Press Release

iSuppli Issues Fast Facts on Potential Apple Acquisition of ARM


To support media coverage of Apple Inc.’s speculated merger acquisition of microprocessor Intellectual Property (IP) provider ARM Holdings, iSuppli Corp. is providing the following the fast facts and analysis:

  • Published reports speculate Apple could be considering a purchase of ARM Holdings, a leading supplier of semiconductor IP. The news reports surfaced on Wednesday, April 21, lifting ARM shares up about 7 percent. Responding to acquisition speculation, “Apple does not need to buy the company, they can just license technologies for less,” said Warren East, ARM chief executive officer, in an interview with British newspaper The Guardian.
  • The timing of this speculation is interesting because Google recently announced its IP-driven acquisition of Agnilux, a start-up founded by P.A. Semi professionals who left when that fabless chip designer was acquired by Apple in 2008.
  • ARM’s IP plays an important role in mobile devices, including the iPhone, iPod touch and iPad. ARM designs microprocessor circuits that are widely used because the company is a leader in power efficiency, delivering the most calculations for the fewest electrons. In 2009, ARM signed 87 new semiconductor IP licenses, bringing its total to 662. Interestingly, ARM estimates that every semiconductor company would need to spend between $50 million and $150 million annually to reproduce what ARM does. ARM-based chips can be found in the majority of mobile phones presently sold.
  • “Just because ARM’s IP plays an important role in mobile devices, that doesn’t necessarily mean ARM is of strategic value to Apple,” said William Kidd, director and principal analyst, financial services for iSuppli. “iSuppli thinks ARM would represent a costly acquisition with little in the way of true strategic benefits.
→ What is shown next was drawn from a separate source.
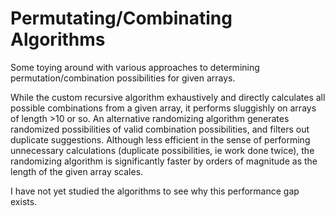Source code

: # Permutating/Combinating Algorithms

Some toying around with various approaches to determining permutation/combination possibilities for given arrays.

While the custom recursive algorithm exhaustively and directly calculates all possible combinations from a given array, it performs sluggishly on arrays of length >10 or so. An alternative randomizing algorithm generates randomized possibilities of valid combination possibilities, and filters out duplicate suggestions. Although less efficient in the sense of performing unnecessary calculations (duplicate possibilities, ie work done twice), the randomizing algorithm is significantly faster by orders of magnitude as the length of the given array scales.

I have not yet studied the algorithms to see why this performance gap exists.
The acquisition would not give Apple’s products a competitive edge/differentiating value. iSuppli also doesn’t buy into prevailing speculation that there could be significant value in denying other competitors access to ARM’s IP, since the majority of the impact would be felt by companies like Broadcom, Samsung and Texas Instruments, which are not exactly Apple’s biggest rivals. In any case, there would be no visible end-market impact seen for two years at a minimum.”
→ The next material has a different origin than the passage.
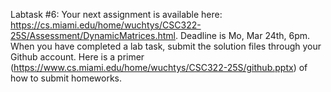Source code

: Labtask #6: Your next assignment is available here: https://cs.miami.edu/home/wuchtys/CSC322-25S/Assessment/DynamicMatrices.html. Deadline is Mo, Mar 24th, 6pm. When you have completed a lab task, submit the solution files through your Github account. Here is a primer (https://www.cs.miami.edu/home/wuchtys/CSC322-25S/github.pptx) of how to submit homeworks.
  • If Apple were to acquire ARM, iSuppli believes chip makers would worry about Apple’s inward-looking corporate style. “Many major semiconductor companies already have long and broad use of current ARM technology, and we suspect that their business engagement with ARM allows for future access as well. If you take this theory out further, it would be problematic for chipmakers to stop using ARM, not just because of their reliance on an ARM-designed microprocessors per se, but because redesigning the software/firmware of some baseband designs would be very time consuming and disruptive. We speculate that other ARM bidders could come out—but only if Apple truly emerges as a bidder,” Kidd added.